Piégés d'abord quant à leur jugement de valeur. Ainsi, être conservateur dans la vie quotidienne (ou dans la survie d'un organisme vivant) est un bien; mais c'est un mal dans le domaine du politique.

En suivant la même logique, pourrait-on prétendre qu'il est un bien d'être clairvoyant - ou honnête, ou généreux - dans la vie de tous les jours, mais que c'est un mal dans le domaine politique ou idéologique?

Evidemment non! Donc: double langage.

Piégés ensuite quant à leur adéquation à la réalité. Il y a glissement, fraude, truquage. On peut être ainsi, objectivement, un conservateur-type (voir José Bové) ou faire preuve d'esprit conservateur (voir les partis et les syndicats) et, pour certains, avoir la réputation d'être tout le contraire.

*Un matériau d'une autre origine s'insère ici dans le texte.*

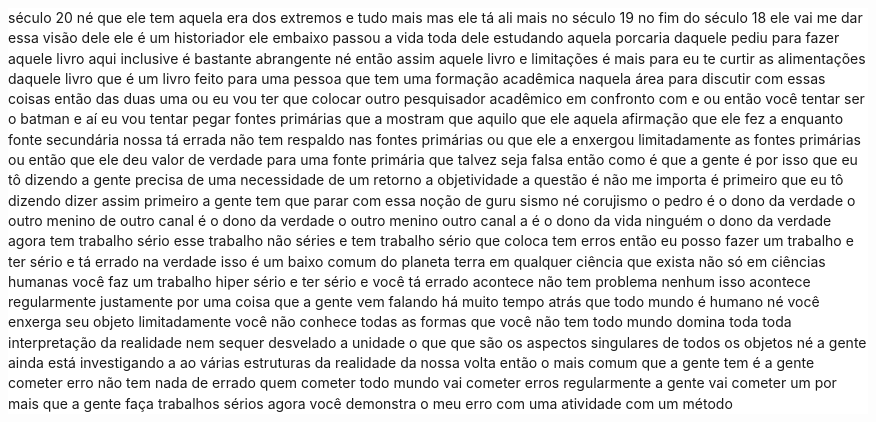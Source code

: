 século 20 né que ele tem aquela era dos
extremos e tudo mais mas ele tá ali mais
no século 19 no fim do século 18 ele vai
me dar essa visão dele ele é um
historiador ele embaixo passou a vida
toda dele estudando aquela porcaria
daquele pediu para fazer aquele livro
aqui inclusive é bastante abrangente né
então assim aquele livro e limitações é
mais para eu te curtir as alimentações
daquele livro que é um livro feito para
uma pessoa que tem uma formação
acadêmica naquela área para discutir com
essas coisas então das duas uma ou eu
vou ter que colocar outro pesquisador
acadêmico em confronto com e ou então
você tentar ser o batman e aí eu vou
tentar pegar fontes primárias que a
mostram que aquilo que ele aquela
afirmação que ele fez a enquanto fonte
secundária nossa tá errada não tem
respaldo nas fontes primárias ou que ele
a enxergou limitadamente
as fontes primárias ou então que ele deu
valor de verdade para uma fonte primária
que talvez seja falsa então como é que a
gente é por isso que eu tô dizendo a
gente precisa de uma necessidade de um
retorno a objetividade a questão é não
me importa é primeiro que eu tô dizendo
dizer assim primeiro a gente tem que
parar com essa noção de guru sismo né
corujismo o pedro é o dono da verdade o
outro menino de outro canal é o dono da
verdade o outro menino outro canal a é o
dono da vida ninguém o dono da verdade
agora tem trabalho sério esse trabalho
não séries e tem trabalho sério que
coloca tem erros então eu posso fazer um
trabalho e ter sério e tá errado na
verdade isso é um baixo comum do planeta
terra em qualquer ciência que exista não
só em ciências humanas você faz um
trabalho hiper sério e ter sério e você
tá errado acontece não tem problema
nenhum isso acontece regularmente
justamente por uma coisa que a gente vem
falando há muito tempo atrás que todo
mundo é humano né você enxerga seu
objeto limitadamente você não conhece
todas as formas que você não tem todo
mundo domina toda toda interpretação da
realidade nem sequer desvelado
a unidade o que que são os aspectos
singulares de todos os objetos né a
gente ainda está investigando a ao
várias estruturas da realidade da nossa
volta então o mais comum que a gente tem
é a gente cometer erro não tem nada de
errado quem cometer todo mundo vai
cometer erros regularmente a gente vai
cometer um por mais que a gente faça
trabalhos sérios agora você demonstra o
meu erro com uma atividade com um método
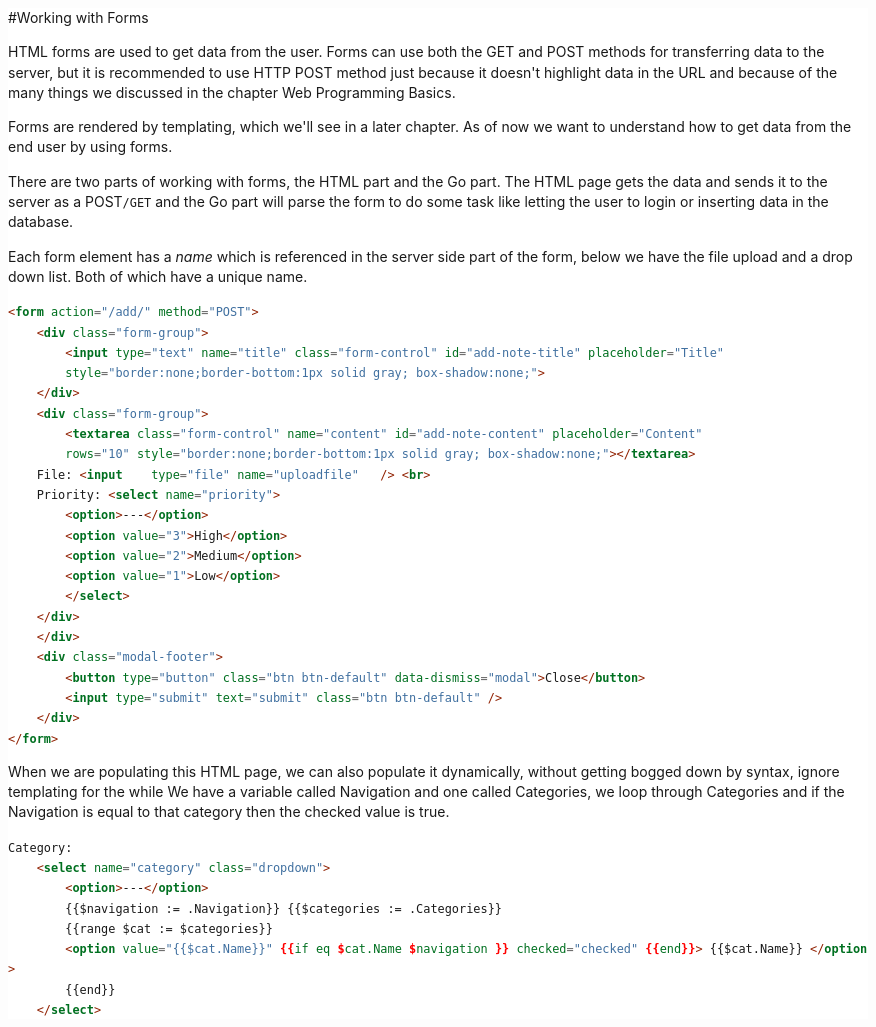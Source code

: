 #Working with Forms

HTML forms are used to get data from the user. Forms can use both the GET and POST methods for transferring data to the server, but it is 
recommended to use HTTP POST method just because it doesn't highlight data in the URL and because of the many things we discussed in the 
chapter Web Programming Basics.

Forms are rendered by templating, which we'll see in a later chapter. As of now we want to understand how to get data from the end user by using
forms.

There are two parts of working with forms, the HTML part and the Go part. The HTML page gets the data and sends it to the server as a POST`/GET`
and the Go part will parse the form to do some task like letting the user to login or inserting data in the database.

Each form element has a *name* which is referenced in the server side part of the form, below we have the file upload and a drop down list. Both
of which have a unique name.

```html
<form action="/add/" method="POST">
    <div class="form-group">
        <input type="text" name="title" class="form-control" id="add-note-title" placeholder="Title" 
        style="border:none;border-bottom:1px solid gray; box-shadow:none;">
    </div>
    <div class="form-group">
        <textarea class="form-control" name="content" id="add-note-content" placeholder="Content" 
        rows="10" style="border:none;border-bottom:1px solid gray; box-shadow:none;"></textarea>
    File: <input	type="file"	name="uploadfile"	/> <br>
    Priority: <select name="priority">
        <option>---</option>
        <option value="3">High</option>
        <option value="2">Medium</option>
        <option value="1">Low</option>
        </select>
    </div>
    </div>
    <div class="modal-footer">
        <button type="button" class="btn btn-default" data-dismiss="modal">Close</button>
        <input type="submit" text="submit" class="btn btn-default" />
    </div>
</form>
```

When we are populating this HTML page, we can also populate it dynamically, without getting bogged down by syntax, ignore templating for the while
We have a variable called Navigation and one called Categories, we loop through Categories and if the Navigation is equal to that category then
the checked value is true.

```html
Category:
    <select name="category" class="dropdown">
        <option>---</option>
        {{$navigation := .Navigation}} {{$categories := .Categories}}
        {{range $cat := $categories}}
        <option value="{{$cat.Name}}" {{if eq $cat.Name $navigation }} checked="checked" {{end}}> {{$cat.Name}} </option>
        {{end}}
    </select>
```
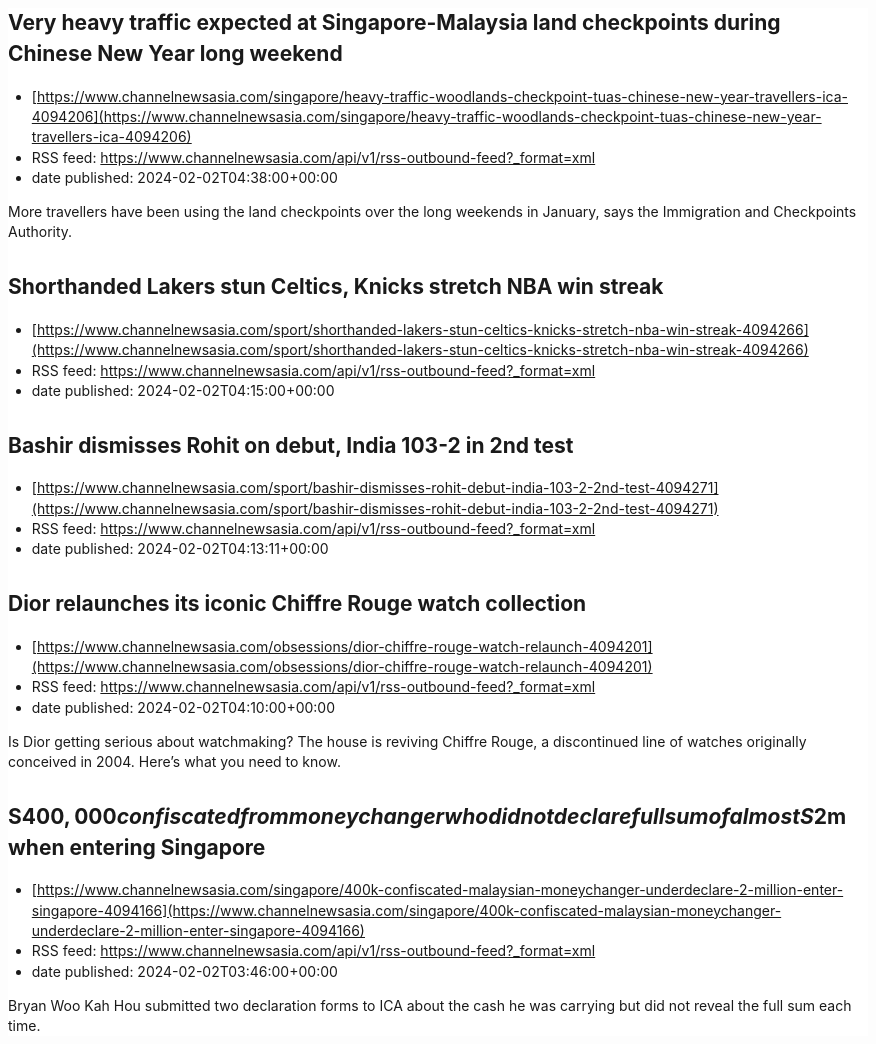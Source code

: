 

## Very heavy traffic expected at Singapore-Malaysia land checkpoints during Chinese New Year long weekend
 - [https://www.channelnewsasia.com/singapore/heavy-traffic-woodlands-checkpoint-tuas-chinese-new-year-travellers-ica-4094206](https://www.channelnewsasia.com/singapore/heavy-traffic-woodlands-checkpoint-tuas-chinese-new-year-travellers-ica-4094206)
 - RSS feed: https://www.channelnewsasia.com/api/v1/rss-outbound-feed?_format=xml
 - date published: 2024-02-02T04:38:00+00:00

More travellers have been using the land checkpoints over the long weekends in January, says the Immigration and Checkpoints Authority.

## Shorthanded Lakers stun Celtics, Knicks stretch NBA win streak
 - [https://www.channelnewsasia.com/sport/shorthanded-lakers-stun-celtics-knicks-stretch-nba-win-streak-4094266](https://www.channelnewsasia.com/sport/shorthanded-lakers-stun-celtics-knicks-stretch-nba-win-streak-4094266)
 - RSS feed: https://www.channelnewsasia.com/api/v1/rss-outbound-feed?_format=xml
 - date published: 2024-02-02T04:15:00+00:00



## Bashir dismisses Rohit on debut, India 103-2 in 2nd test
 - [https://www.channelnewsasia.com/sport/bashir-dismisses-rohit-debut-india-103-2-2nd-test-4094271](https://www.channelnewsasia.com/sport/bashir-dismisses-rohit-debut-india-103-2-2nd-test-4094271)
 - RSS feed: https://www.channelnewsasia.com/api/v1/rss-outbound-feed?_format=xml
 - date published: 2024-02-02T04:13:11+00:00



## Dior relaunches its iconic Chiffre Rouge watch collection
 - [https://www.channelnewsasia.com/obsessions/dior-chiffre-rouge-watch-relaunch-4094201](https://www.channelnewsasia.com/obsessions/dior-chiffre-rouge-watch-relaunch-4094201)
 - RSS feed: https://www.channelnewsasia.com/api/v1/rss-outbound-feed?_format=xml
 - date published: 2024-02-02T04:10:00+00:00

Is Dior getting serious about watchmaking? The house is reviving Chiffre Rouge, a discontinued line of watches originally conceived in 2004. Here’s what you need to know.

## S$400,000 confiscated from moneychanger who did not declare full sum of almost S$2m when entering Singapore
 - [https://www.channelnewsasia.com/singapore/400k-confiscated-malaysian-moneychanger-underdeclare-2-million-enter-singapore-4094166](https://www.channelnewsasia.com/singapore/400k-confiscated-malaysian-moneychanger-underdeclare-2-million-enter-singapore-4094166)
 - RSS feed: https://www.channelnewsasia.com/api/v1/rss-outbound-feed?_format=xml
 - date published: 2024-02-02T03:46:00+00:00

Bryan Woo Kah Hou submitted two declaration forms to ICA about the cash he was carrying but did not reveal the full sum each time.
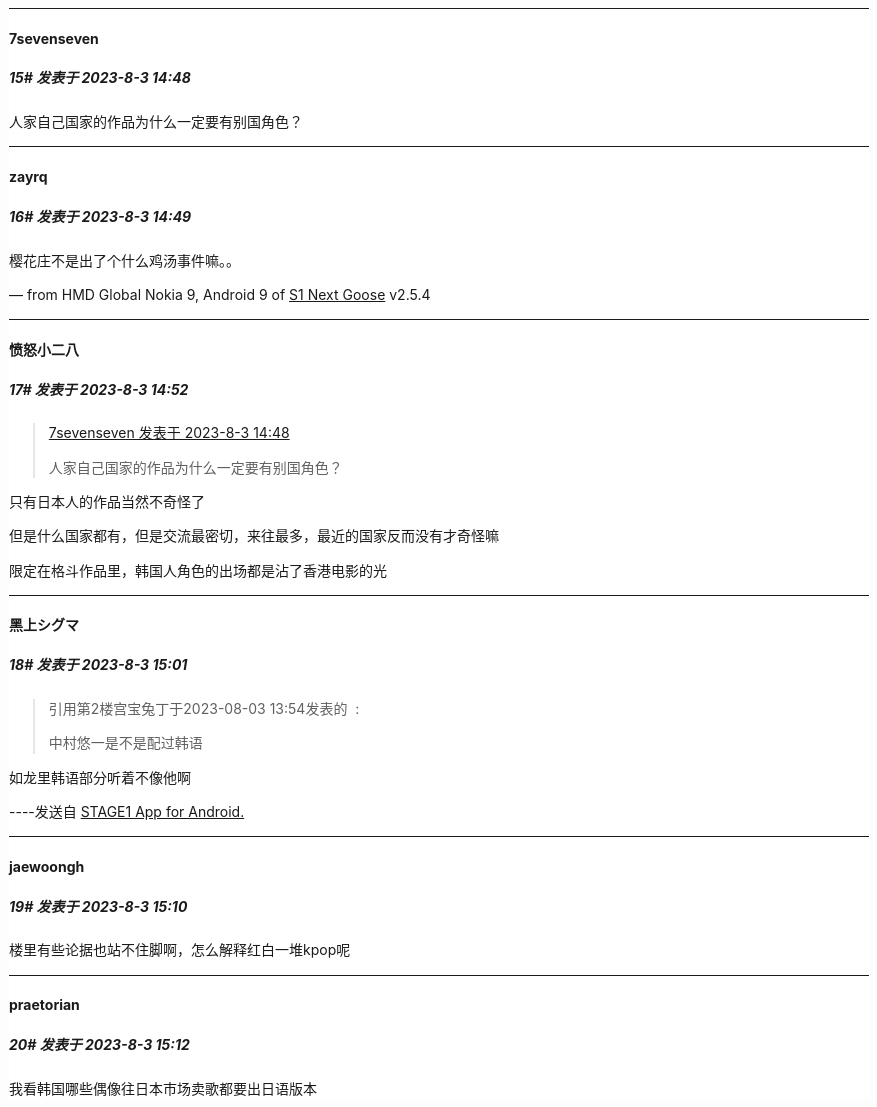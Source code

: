 *****

####  7sevenseven  
##### 15#       发表于 2023-8-3 14:48

人家自己国家的作品为什么一定要有别国角色？

*****

####  zayrq  
##### 16#       发表于 2023-8-3 14:49

樱花庄不是出了个什么鸡汤事件嘛。。

— from HMD Global Nokia 9, Android 9 of [S1 Next Goose](https://pan.baidu.com/s/1mi43uRm) v2.5.4

*****

####  愤怒小二八  
##### 17#       发表于 2023-8-3 14:52

<blockquote><a href="httphttps://bbs.saraba1st.com/2b/forum.php?mod=redirect&amp;goto=findpost&amp;pid=61893123&amp;ptid=2146935" target="_blank">7sevenseven 发表于 2023-8-3 14:48</a>

人家自己国家的作品为什么一定要有别国角色？</blockquote>
只有日本人的作品当然不奇怪了

但是什么国家都有，但是交流最密切，来往最多，最近的国家反而没有才奇怪嘛

限定在格斗作品里，韩国人角色的出场都是沾了香港电影的光

*****

####  黑上シグマ  
##### 18#       发表于 2023-8-3 15:01

<blockquote>引用第2楼宫宝兔丁于2023-08-03 13:54发表的  :

中村悠一是不是配过韩语</blockquote>
如龙里韩语部分听着不像他啊

----发送自 [STAGE1 App for Android.](http://stage1.5j4m.com/?1.37)

*****

####  jaewoongh  
##### 19#       发表于 2023-8-3 15:10

楼里有些论据也站不住脚啊，怎么解释红白一堆kpop呢

*****

####  praetorian  
##### 20#       发表于 2023-8-3 15:12

我看韩国哪些偶像往日本市场卖歌都要出日语版本
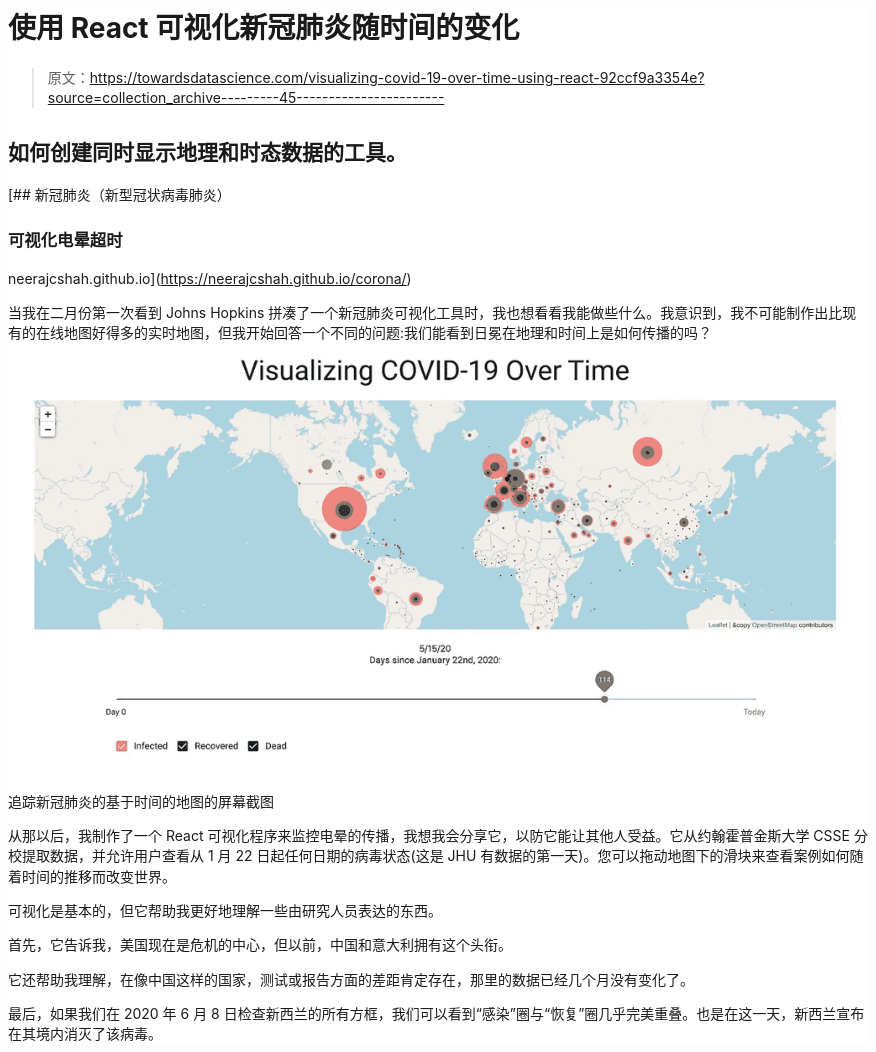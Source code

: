 # 使用 React 可视化新冠肺炎随时间的变化

> 原文：<https://towardsdatascience.com/visualizing-covid-19-over-time-using-react-92ccf9a3354e?source=collection_archive---------45----------------------->

## 如何创建同时显示地理和时态数据的工具。

 [## 新冠肺炎（新型冠状病毒肺炎）

### 可视化电晕超时

neerajcshah.github.io](https://neerajcshah.github.io/corona/) 

当我在二月份第一次看到 Johns Hopkins 拼凑了一个新冠肺炎可视化工具时，我也想看看我能做些什么。我意识到，我不可能制作出比现有的在线地图好得多的实时地图，但我开始回答一个不同的问题:我们能看到日冕在地理和时间上是如何传播的吗？

![](img/4582aa5518d33c532b61eb018754218f.png)

追踪新冠肺炎的基于时间的地图的屏幕截图

从那以后，我制作了一个 React 可视化程序来监控电晕的传播，我想我会分享它，以防它能让其他人受益。它从约翰霍普金斯大学 CSSE 分校提取数据，并允许用户查看从 1 月 22 日起任何日期的病毒状态(这是 JHU 有数据的第一天)。您可以拖动地图下的滑块来查看案例如何随着时间的推移而改变世界。

可视化是基本的，但它帮助我更好地理解一些由研究人员表达的东西。

首先，它告诉我，美国现在是危机的中心，但以前，中国和意大利拥有这个头衔。

它还帮助我理解，在像中国这样的国家，测试或报告方面的差距肯定存在，那里的数据已经几个月没有变化了。

最后，如果我们在 2020 年 6 月 8 日检查新西兰的所有方框，我们可以看到“感染”圈与“恢复”圈几乎完美重叠。也是在这一天，新西兰宣布在其境内消灭了该病毒。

De nouveau: double langage.

Quelle est l'explication? Où est la clef?

Essentiellement dans un rapport de force.

Existent en effet des dominants: ceux qui, par intimidation morale ou intellectuelle, imposent le sens et la valeur des mots. Ces mots ne sont dès lors plus des mots: ils sont des armes! Au service des seuls dominants.

Phénomène banal? Phénomène apparu depuis la nuit des temps? Rien que de très humain?

Sans doute.

Mais faut-il pour autant s'y résigner: c'est-à-dire s'aplatir, abdiquer?